Leo Strauss devoted much of his work to combatting historicism—the notion that a philosopher is merely a product or mouthpiece of his/her particular time and place. As Strauss and others have observed, virtually all philosophers before 1800 practiced esoteric writing in order to avoid persecution (among other reasons). See my review of Arthur Melzer's Philosophy Between the Lines: The Lost History of Esoteric Writing (Chicago: University of Chicago Press, 2014) here. The following paragraph of my review is on point:

"It must be acknowledged that Melzer proves his thesis that the major philosophers practiced esoteric writing before 1800. In fact, as Melzer amply demonstrates in the voluminous online appendix to his work, many philosophers before 1800 explicitly admitted engaging in esoteric writing. Acceptance of this historical conclusion liberates the postmodern reader from one of the greatest fallacies of our time: historicism. The historicists point to the antiquated statements of philosophers throughout the ages as proving that all philosophers are merely products of, or mouthpieces for, the particular times and places in which they lived. Melzer— and, before him, Strauss and other Straussians—can be thanked for pointing out that the statements so characterized by historicists were merely exoteric expressions of the philosophers who wrote before 1800. A true understanding of these philosophers can be acquired only by a careful and difficult hermeneutical examination of their writings. Melzer provides an excellent introduction to such esoteric interpretation in chapter 9 ("A Beginner's Guide to Esoteric Reading") of his book."

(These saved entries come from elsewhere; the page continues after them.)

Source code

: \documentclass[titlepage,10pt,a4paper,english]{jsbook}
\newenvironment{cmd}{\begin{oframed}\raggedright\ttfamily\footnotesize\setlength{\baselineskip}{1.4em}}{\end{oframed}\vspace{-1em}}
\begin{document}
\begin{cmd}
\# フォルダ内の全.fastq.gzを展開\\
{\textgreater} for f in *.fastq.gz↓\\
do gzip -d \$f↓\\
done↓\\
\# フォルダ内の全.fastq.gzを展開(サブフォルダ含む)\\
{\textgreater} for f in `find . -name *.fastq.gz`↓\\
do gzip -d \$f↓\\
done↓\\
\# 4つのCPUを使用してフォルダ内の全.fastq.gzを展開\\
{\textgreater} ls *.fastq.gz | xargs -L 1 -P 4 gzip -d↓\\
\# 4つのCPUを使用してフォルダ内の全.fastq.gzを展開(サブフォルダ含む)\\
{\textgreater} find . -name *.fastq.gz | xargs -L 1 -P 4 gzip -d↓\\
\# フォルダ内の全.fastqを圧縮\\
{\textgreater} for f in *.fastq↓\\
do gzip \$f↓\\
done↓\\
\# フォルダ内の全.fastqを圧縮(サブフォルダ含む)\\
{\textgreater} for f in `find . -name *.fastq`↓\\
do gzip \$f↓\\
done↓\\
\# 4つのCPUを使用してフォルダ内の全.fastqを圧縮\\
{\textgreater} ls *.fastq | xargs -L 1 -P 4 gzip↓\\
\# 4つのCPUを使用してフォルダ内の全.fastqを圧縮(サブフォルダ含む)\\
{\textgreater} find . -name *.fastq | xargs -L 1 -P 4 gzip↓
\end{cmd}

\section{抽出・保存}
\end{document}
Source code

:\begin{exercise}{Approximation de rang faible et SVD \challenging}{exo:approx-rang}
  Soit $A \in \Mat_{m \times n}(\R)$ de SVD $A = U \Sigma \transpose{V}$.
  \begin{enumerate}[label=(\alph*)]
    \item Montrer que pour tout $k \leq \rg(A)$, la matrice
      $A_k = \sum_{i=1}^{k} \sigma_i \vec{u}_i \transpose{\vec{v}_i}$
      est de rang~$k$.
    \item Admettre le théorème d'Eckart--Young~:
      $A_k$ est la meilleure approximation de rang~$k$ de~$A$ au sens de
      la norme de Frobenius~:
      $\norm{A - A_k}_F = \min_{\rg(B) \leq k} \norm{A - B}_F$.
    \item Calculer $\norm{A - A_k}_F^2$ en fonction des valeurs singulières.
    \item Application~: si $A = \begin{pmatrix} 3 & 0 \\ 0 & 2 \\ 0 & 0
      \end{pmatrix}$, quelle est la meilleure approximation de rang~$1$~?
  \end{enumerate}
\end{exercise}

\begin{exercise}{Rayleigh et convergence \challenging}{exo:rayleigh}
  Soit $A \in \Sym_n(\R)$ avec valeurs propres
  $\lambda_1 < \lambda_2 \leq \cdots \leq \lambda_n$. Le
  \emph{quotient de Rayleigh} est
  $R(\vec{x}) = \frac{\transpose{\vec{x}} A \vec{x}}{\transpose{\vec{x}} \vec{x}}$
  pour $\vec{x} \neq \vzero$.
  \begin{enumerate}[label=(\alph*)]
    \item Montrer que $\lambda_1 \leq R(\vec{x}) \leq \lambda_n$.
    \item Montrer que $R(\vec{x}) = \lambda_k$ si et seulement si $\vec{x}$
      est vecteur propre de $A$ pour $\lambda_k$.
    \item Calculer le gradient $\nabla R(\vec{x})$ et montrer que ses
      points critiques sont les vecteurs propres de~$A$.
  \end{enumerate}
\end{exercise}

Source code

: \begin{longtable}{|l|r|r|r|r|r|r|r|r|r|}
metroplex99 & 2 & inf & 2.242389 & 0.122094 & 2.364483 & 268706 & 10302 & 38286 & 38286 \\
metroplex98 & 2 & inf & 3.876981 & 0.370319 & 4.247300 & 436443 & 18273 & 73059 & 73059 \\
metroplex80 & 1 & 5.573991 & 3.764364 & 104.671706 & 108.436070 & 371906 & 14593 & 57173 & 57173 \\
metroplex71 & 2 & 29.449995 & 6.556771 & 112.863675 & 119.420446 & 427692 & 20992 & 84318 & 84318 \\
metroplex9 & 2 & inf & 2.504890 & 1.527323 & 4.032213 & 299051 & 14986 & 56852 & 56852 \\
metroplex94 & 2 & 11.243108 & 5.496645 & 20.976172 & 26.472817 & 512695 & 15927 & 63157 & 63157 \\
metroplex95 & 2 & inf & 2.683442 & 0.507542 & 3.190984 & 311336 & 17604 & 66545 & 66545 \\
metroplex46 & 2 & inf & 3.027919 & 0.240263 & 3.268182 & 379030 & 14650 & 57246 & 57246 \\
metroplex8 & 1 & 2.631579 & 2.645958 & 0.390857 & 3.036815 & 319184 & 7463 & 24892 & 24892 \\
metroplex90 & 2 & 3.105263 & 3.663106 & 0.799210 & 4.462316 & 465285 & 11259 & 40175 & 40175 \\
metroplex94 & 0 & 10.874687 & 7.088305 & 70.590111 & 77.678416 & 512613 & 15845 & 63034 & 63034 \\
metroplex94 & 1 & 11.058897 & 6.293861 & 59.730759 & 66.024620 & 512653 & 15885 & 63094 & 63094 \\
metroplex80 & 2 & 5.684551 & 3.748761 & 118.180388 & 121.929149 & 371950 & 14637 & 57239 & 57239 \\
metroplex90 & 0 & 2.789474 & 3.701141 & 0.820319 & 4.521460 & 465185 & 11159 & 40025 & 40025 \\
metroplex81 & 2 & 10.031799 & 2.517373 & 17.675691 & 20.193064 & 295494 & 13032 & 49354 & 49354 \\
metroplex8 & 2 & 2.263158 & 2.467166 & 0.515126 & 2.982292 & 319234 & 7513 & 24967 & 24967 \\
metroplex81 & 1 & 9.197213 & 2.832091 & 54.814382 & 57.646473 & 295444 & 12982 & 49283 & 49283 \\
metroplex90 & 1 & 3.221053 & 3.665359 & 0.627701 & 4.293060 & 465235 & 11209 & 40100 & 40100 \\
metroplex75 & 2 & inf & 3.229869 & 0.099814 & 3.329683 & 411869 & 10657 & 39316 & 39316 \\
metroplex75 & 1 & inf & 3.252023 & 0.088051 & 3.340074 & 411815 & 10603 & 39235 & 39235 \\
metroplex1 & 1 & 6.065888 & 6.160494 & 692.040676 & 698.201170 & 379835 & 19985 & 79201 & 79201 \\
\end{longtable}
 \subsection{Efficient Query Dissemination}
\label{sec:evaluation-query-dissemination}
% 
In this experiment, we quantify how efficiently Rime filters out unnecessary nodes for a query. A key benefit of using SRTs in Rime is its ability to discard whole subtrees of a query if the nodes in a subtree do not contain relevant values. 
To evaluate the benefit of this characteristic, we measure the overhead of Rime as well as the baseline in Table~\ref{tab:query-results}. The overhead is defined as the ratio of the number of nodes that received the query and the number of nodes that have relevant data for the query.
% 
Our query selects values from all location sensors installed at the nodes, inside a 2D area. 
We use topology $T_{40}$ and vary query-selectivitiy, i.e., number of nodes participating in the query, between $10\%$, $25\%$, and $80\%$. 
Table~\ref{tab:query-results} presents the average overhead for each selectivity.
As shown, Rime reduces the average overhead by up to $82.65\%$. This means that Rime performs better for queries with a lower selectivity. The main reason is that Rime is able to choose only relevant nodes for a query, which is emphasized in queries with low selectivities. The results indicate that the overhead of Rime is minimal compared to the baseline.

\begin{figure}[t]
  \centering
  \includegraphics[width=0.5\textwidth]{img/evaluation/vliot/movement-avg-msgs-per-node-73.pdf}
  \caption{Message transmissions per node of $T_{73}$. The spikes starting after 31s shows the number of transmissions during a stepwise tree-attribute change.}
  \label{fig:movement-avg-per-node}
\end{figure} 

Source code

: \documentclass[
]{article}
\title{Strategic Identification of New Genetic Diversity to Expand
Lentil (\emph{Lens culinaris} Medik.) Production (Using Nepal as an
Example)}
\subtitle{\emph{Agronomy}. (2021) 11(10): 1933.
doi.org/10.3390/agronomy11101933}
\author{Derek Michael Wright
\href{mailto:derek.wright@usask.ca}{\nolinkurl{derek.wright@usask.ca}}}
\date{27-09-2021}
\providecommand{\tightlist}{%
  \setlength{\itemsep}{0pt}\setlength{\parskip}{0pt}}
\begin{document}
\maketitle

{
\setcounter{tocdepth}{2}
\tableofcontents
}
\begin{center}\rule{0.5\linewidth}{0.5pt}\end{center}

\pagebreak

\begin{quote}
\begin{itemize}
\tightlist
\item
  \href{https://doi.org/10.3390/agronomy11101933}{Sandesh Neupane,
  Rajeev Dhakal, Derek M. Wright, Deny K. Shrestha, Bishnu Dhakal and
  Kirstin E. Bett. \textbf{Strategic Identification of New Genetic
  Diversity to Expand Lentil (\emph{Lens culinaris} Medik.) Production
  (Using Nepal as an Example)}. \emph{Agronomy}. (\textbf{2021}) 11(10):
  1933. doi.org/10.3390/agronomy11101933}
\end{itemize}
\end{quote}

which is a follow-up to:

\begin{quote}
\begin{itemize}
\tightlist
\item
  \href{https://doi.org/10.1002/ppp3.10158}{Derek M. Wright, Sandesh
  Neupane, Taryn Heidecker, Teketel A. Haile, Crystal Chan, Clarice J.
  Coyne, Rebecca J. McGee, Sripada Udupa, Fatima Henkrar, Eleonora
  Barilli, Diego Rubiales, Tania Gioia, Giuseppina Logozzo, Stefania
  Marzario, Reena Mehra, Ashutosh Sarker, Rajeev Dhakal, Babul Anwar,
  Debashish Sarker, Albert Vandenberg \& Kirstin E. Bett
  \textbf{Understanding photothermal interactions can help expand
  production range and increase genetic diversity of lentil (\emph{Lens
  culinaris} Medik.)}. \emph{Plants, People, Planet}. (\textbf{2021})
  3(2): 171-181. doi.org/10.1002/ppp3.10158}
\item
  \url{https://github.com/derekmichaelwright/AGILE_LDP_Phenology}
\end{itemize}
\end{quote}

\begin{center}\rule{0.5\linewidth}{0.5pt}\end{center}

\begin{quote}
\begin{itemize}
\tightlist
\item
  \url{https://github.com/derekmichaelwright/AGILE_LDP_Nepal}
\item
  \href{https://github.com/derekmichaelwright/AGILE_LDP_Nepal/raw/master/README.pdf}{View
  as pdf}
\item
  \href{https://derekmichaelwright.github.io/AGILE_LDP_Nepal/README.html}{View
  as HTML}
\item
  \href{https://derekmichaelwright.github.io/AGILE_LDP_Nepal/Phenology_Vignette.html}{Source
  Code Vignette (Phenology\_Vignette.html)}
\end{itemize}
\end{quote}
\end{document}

message 17: by Sunil (last edited Feb 10, 2016 02:42PM) (new)

Sunil Alan wrote: "Sunil wrote: "Sadly even these are criticised quite heavily by Bertrand."

Believe it or not, Bertrand Russell is not the "be-all" and "end-all" of philosophy. See, for example, the works of Leo St..."


Point taken! I'm reading him at the moment which is why the references were so easy to find. I will get onto Strauss at some point, once i decide for myself whether aristotle is worth reading or not!

Can i please reference the great man one more time on your point about the greeks basing their philosophy on reason. Per Bertrand this is stated to be philosophy by deduction influenced heavily by the invention and development of mathematics at the time. This type of philosophy is inherently flawed as it doesn't take into account the real world. Science, on the other hand is based on induction and derives its principles from real world occurances. Modern philosophy based on these principles is thus superior.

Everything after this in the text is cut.